### What you are asked to do
Only lines holding the word "avec" should be copied from the material.

### Data for review
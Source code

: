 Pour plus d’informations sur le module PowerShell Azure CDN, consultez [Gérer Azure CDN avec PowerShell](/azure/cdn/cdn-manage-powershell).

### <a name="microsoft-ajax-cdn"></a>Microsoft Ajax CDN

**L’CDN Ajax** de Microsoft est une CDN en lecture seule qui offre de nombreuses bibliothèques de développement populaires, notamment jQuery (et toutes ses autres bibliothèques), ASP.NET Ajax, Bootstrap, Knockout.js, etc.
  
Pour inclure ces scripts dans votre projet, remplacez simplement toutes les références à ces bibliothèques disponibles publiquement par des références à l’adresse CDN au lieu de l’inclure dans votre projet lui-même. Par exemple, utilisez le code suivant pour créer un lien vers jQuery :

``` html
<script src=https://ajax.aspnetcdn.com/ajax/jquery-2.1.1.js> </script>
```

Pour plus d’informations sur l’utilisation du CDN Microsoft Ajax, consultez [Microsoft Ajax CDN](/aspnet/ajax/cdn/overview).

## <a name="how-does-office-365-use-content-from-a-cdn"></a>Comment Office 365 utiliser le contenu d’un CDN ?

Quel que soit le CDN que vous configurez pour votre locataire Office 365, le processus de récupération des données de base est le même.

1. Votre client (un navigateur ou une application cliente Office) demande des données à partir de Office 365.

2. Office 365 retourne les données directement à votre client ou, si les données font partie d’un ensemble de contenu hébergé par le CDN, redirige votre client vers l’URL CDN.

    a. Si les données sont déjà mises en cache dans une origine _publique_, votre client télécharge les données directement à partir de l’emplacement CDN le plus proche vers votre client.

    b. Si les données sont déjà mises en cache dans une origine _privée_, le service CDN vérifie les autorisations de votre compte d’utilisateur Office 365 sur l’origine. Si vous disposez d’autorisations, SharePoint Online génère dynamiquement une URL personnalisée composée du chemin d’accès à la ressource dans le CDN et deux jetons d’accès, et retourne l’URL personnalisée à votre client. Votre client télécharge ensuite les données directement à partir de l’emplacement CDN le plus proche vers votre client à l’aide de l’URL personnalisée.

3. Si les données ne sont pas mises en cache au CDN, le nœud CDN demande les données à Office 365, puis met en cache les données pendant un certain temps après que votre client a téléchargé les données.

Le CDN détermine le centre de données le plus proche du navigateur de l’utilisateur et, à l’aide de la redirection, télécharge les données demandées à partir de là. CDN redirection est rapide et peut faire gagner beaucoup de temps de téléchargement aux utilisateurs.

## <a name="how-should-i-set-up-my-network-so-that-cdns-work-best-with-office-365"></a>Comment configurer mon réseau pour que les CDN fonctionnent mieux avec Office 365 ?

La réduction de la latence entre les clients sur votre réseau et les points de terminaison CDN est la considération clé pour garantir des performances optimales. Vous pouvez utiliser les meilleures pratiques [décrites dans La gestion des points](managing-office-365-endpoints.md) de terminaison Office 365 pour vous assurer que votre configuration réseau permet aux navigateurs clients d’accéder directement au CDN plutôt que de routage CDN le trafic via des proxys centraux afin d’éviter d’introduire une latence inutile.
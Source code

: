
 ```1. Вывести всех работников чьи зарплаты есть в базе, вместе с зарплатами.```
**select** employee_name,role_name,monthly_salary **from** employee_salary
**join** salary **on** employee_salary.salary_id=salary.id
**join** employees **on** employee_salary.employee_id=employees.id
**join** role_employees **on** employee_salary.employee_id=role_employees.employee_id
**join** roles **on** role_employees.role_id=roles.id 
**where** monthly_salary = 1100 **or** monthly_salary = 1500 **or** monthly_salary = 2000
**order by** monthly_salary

### Response area
: Pour plus d’informations sur le module PowerShell Azure CDN, consultez [Gérer Azure CDN avec PowerShell](/azure/cdn/cdn-manage-powershell).
## <a name="how-should-i-set-up-my-network-so-that-cdns-work-best-with-office-365"></a>Comment configurer mon réseau pour que les CDN fonctionnent mieux avec Office 365 ?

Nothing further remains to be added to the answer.